This war on grandparents' savings has to end - The Centre for Independent Studies

This war on grandparents’ savings has to end

As the government continues to ponder its next moves on taxation, debate has yet again turned to the issue of superannuation tax concessions.

At the National Press Club this week, the Chief Executive of AustralianSuper made the case that fiddling with the tax settings on super (yet again) would not be the panacea for intergenerational issues that some claim.

While obviously the head of a super fund is the definition of a vested interest, he isn’t wrong.

First, the fact that some economists hotly dispute the very high estimates produced by Treasury is often forgotten in the debate over the cost of superannuation tax concessions.

The Treasury methodology shows that the cost of concessionsis growing much faster than the cost of the age pension. However, this relies on the assumption that the income not put into super would be taxed at full marginal rates, and any returns on that income if it was invested would also be taxed at full marginal rates.

This represents an incredibly punitive taxation regime for retirement savings — one that would be atypical globally.

When assessed against a more realistic ‘expenditure tax’ benchmark, which assumes an efficient and more realistic tax treatment for superannuation, the cost of concessions plummets. In 2021, CIS author Terrence O’Brien estimated the cost under this method was less than $8 billion a year.
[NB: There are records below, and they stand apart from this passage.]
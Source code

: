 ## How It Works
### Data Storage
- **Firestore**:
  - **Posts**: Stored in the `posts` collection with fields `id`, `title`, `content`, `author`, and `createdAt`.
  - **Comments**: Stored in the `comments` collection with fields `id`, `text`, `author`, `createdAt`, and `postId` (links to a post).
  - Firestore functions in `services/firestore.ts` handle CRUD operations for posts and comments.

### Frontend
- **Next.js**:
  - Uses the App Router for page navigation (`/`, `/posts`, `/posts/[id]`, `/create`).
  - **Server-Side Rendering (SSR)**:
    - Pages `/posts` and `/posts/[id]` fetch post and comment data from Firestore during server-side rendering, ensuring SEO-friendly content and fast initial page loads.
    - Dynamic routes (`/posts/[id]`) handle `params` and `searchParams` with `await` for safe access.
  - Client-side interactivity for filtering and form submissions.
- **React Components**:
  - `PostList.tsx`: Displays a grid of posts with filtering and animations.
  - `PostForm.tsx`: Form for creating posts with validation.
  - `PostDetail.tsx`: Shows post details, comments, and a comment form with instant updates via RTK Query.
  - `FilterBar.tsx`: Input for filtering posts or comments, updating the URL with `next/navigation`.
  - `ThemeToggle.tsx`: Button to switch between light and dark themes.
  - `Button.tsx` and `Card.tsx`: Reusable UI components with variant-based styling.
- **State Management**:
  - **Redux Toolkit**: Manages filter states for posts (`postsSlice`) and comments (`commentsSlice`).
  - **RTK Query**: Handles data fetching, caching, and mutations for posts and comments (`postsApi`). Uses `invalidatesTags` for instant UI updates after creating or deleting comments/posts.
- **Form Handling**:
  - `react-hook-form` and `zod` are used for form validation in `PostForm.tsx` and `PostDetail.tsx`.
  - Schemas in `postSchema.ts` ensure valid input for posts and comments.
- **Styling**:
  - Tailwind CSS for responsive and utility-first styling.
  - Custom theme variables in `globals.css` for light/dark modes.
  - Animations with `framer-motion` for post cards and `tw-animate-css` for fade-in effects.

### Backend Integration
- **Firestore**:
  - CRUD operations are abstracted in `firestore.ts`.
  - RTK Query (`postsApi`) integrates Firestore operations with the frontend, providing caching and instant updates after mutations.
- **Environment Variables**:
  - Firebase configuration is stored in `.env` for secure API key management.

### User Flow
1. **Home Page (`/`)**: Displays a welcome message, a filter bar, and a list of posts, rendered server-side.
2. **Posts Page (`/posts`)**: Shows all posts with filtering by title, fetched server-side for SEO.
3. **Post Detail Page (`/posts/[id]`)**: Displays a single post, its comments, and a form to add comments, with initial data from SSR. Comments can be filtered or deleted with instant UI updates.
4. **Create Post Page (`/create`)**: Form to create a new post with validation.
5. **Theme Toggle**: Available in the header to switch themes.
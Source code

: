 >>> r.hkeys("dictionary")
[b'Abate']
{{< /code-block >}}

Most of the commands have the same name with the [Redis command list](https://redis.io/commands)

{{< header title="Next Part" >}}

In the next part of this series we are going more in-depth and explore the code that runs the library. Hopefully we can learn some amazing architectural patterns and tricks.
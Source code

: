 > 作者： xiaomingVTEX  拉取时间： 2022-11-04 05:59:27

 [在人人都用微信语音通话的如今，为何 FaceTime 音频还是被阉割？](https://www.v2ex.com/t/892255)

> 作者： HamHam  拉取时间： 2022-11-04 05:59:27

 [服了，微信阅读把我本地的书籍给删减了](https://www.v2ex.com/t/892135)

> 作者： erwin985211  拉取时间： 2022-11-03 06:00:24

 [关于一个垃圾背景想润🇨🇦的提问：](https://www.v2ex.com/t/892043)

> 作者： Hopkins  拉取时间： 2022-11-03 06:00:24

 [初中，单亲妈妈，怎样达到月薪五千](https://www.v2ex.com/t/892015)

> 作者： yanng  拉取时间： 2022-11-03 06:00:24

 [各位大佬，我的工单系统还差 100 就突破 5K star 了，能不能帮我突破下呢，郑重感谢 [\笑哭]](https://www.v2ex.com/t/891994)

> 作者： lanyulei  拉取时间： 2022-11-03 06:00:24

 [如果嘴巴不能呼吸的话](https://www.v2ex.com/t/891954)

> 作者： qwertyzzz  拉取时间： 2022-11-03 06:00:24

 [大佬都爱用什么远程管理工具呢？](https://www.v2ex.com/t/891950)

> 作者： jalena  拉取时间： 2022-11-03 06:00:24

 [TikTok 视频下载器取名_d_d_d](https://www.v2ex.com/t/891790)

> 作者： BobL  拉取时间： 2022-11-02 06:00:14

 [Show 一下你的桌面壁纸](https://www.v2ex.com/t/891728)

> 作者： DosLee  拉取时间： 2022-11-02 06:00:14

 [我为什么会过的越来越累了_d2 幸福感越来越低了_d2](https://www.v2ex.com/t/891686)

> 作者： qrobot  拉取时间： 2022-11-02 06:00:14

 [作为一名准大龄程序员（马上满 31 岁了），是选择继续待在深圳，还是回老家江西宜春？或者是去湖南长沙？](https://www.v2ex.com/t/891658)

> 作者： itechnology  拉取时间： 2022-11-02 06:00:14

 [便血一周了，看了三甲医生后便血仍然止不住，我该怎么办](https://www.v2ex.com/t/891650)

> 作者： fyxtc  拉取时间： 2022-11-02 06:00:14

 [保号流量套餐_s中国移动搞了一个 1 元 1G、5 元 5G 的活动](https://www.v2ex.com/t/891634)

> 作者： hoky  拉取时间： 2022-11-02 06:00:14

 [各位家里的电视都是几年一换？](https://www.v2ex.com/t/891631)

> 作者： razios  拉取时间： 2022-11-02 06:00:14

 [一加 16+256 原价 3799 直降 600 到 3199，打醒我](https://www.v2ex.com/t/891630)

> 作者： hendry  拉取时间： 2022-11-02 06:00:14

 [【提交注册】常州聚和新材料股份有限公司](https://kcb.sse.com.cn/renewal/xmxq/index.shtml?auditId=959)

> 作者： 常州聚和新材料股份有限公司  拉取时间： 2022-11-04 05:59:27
This means that the supposed rivers of gold that would come from taxing super do not exist.

Another big problem with the plan to solve intergenerational inequality by taxing super is the one Doc Brown warned about in Back to the Future. We are not thinking fourth-dimensionally (the effects over time).

Today’s young people will have to live under the more punitive tax regime for super for much longer than those who are already at or near the decumulation phase.

Not only will they face a mature system for the whole of their working livings, they will have far more of their income quarantined than their predecessors ever did.

In that sense, raising taxes on super to hit those currently at or near retirement will actually have a far higher impact over time on those at the beginning of their working lives.

There is also other unappreciated fairness aspects to this as well. People have worked, saved, and arranged their retirement in good faith under the rules that exist at the time.

They do not deserve to have the goalposts constantly shifted by a government desperately searching for every tax dollar they can find. This fairness is every bit as important as intergenerational fairness.

Moreover, all workers (young and old) deserve some compensation for being forced to quarantine part of their income for the entirety of their working lives.

None of which is to say there are not real issues that need to be addressed in the super system, including the fact that super is a one-size-fits-all regime that actually fits surprisingly few people.

We will also need to grapple with the impact that quarantining such a large percent of workers income will have on other priorities, including starting a family and buying a home. This problem will only continue to become more visible and acute as the effect of the rising guarantee rate becomes clearer.

In a bigger picture sense, we should also accept and appreciate that some intergenerational inequality is inevitable and likely a good thing.

Those who have worked and saved for 40 years will have far more assets and wealth than those who have just entered the workforce. This isn’t a bug, it’s a feature.

Moreover, the major goalposts in our lives have changed over time in a number of ways that impact our lifetime income and wealth trajectories. For example, as more people go to university and stay there for longer, they delay the point at which they start earning substantial income.

People are also getting married and having kids at an older age. Younger workers change jobs and careers more often than people used to 50 years ago.

These life-course changes can appear to be issues of intergenerational unfairness, but are not.

By far the bigger issue is ensuring that young people — and indeed future generations to come — have at least the same level of opportunities as their parents and grandparents did (and ideally far more).

This is why the framing of discussions on intergenerational fairness almost exclusively around government taxation and spending is so troubling.

First, because government taxing and spending actually involves a transfer from younger workers to older retirees not the reverse — especially when you consider the rising costs of the Age Pension, Aged Care and the DSP.

Second, we risk missing many of the areas where government intervention is actually denying opportunities.

The best example is housing. Government programs to provide financial assistance to young home buyers are terrible policy. All they do is feed into rising house prices. It would be far better to reform government zoning and development rules to increase supply.

In this case, there is a real opportunity cost to young people from restricting development.

A real policy to address intergenerational inequality would involve a genuine attempt to understand the priorities and challenges facing different age cohorts in society and where government regulation and policy serve as roadblocks to progress.

In some instances, competing priorities between generations will need to be worked out in the public square. We can’t, and shouldn’t expect everyone to want the same thing.

By contrast, as long as the debate is focused on the politics of envy and who needs to cop it in the neck from higher taxes, the real problems facing younger and older Australians will go unaddressed.

Simon Cowan is Research Director at the Centre for Independent Studies.